People don’t want to take a chance on you and your business. They want certainty.
That’s why we offer a 100% Money-Back Guarantee with our own marketing program (and to our knowledge, we’re the only marketing package available in Australia that does this). In fact, our guarantee includes an extra $100 on top of the full refund*.
Yes, it’s some risk to us and yes we’ve paid it out a few times (which has hurt), but overall it sends our potential customers a strong signal that we stand behind our offering. Sometimes businesses don’t fully understand how our program works, but this one tactic alone tells everyone that we know our program is effective, and if it’s not, they’re actually $100 better off.
If your business doesn’t offer a guarantee, we’d strongly recommend you introduce one. Some examples of effective guarantees are;
- We’ll fix it or it’s free. (For a computer repairs, mechanic, appliance repairs place etc. Conditions could limit this risk to the age of the item or may require new parts.)
- If you don’t like it, we’ll fix it for free. (For a hairdresser or painter)
- Guaranteed to be a great meal out – or your dessert is on us! (For a restaurant)
- On budget or it’s free (for a builder, kitchen company, mechanic, or any business that quotes beforehand)
- On time or it’s free (for a courier or pizza / fast-food business)
- No pain, guaranteed (for a dentist or waxing business)
- The best massage you’ve had – guaranteed (for a massage business, but change it for a facial, cleaning service, dog wash, or whatever)
- Don’t like it? Just return it with no questions asked. (For any retail business)
I know you’re thinking this is going to cost a bomb and you can’t possibly afford it. But really, if your product/service is good, very few people will claim. And the ones that do will be more than covered by the extra sales you’ll get.
Surprises are nice for birthdays, but not for customers. Remove any element of risk or chance and you’ll find more customers saying yes more often.
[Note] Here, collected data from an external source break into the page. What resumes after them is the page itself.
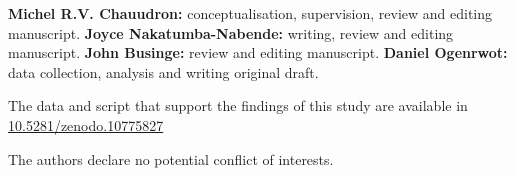 \documentclass[AMA,Times1COL]{WileyNJDv5} %
\begin{document}
{}

\textbf{Michel R.V. Chauudron:} conceptualisation, supervision, review and editing manuscript. \textbf{Joyce Nakatumba-Nabende:} writing, review and editing manuscript.  \textbf{John Businge:} review and editing manuscript. \textbf{Daniel Ogenrwot:} data collection, analysis and writing original draft.

The data and script that support the findings of this study are available in \href{https://doi.org/10.5281/zenodo.10775827}{10.5281/zenodo.10775827}


The authors declare no potential conflict of interests.








\appendix
\end{document}
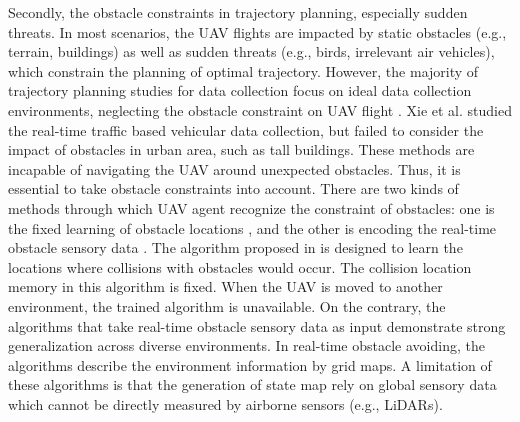 \documentclass[conference]{IEEEtran}
\begin{document}
Secondly, the obstacle constraints in trajectory planning, especially sudden threats. In most scenarios, the UAV flights are impacted by static obstacles (e.g., terrain, buildings) as well as sudden threats (e.g., birds, irrelevant air vehicles), which constrain the planning of optimal trajectory. However, the majority of trajectory planning studies for data collection focus on ideal data collection environments, neglecting the obstacle constraint on UAV flight \cite{JLi20,TWang22,MLi23,XXie23,Rahim23}. Xie et al. \cite{XXie23} studied the real-time traffic based vehicular data collection, but failed to consider the impact of obstacles in urban area, such as tall buildings. These methods are incapable of navigating the UAV around unexpected obstacles. Thus, it is essential to take obstacle constraints into account. There are two kinds of methods through which UAV agent recognize the constraint of obstacles: one is the fixed learning of obstacle locations \cite{XWang22}, and the other is encoding the real-time obstacle sensory data \cite{ZDai23,Khodaparast21}. The algorithm proposed in \cite{XWang22} is designed to learn the locations where collisions with obstacles would occur. The collision location memory in this algorithm is fixed. When the UAV is moved to another environment, the trained algorithm is unavailable. On the contrary, the algorithms that take real-time obstacle sensory data as input demonstrate strong generalization across diverse environments. In real-time obstacle avoiding, the algorithms \cite{ZDai23,Bayerlein21} describe the environment information by grid maps. A limitation of these algorithms is that the generation of state map rely on global sensory data which cannot be directly measured by airborne sensors (e.g., LiDARs). 

\end{document}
*The Money-Back Guarantee on Word Of Mouth Online’s Happy Customers Program simply requires businesses to stay with the program for 6 months and have 10 or more reviews. After this, if they don’t believe it’s delivering great value for money (based purely on their own determination), they can cancel and get a full refund, plus an extra $100 for their trouble. Because the program works, hardly any businesses claim.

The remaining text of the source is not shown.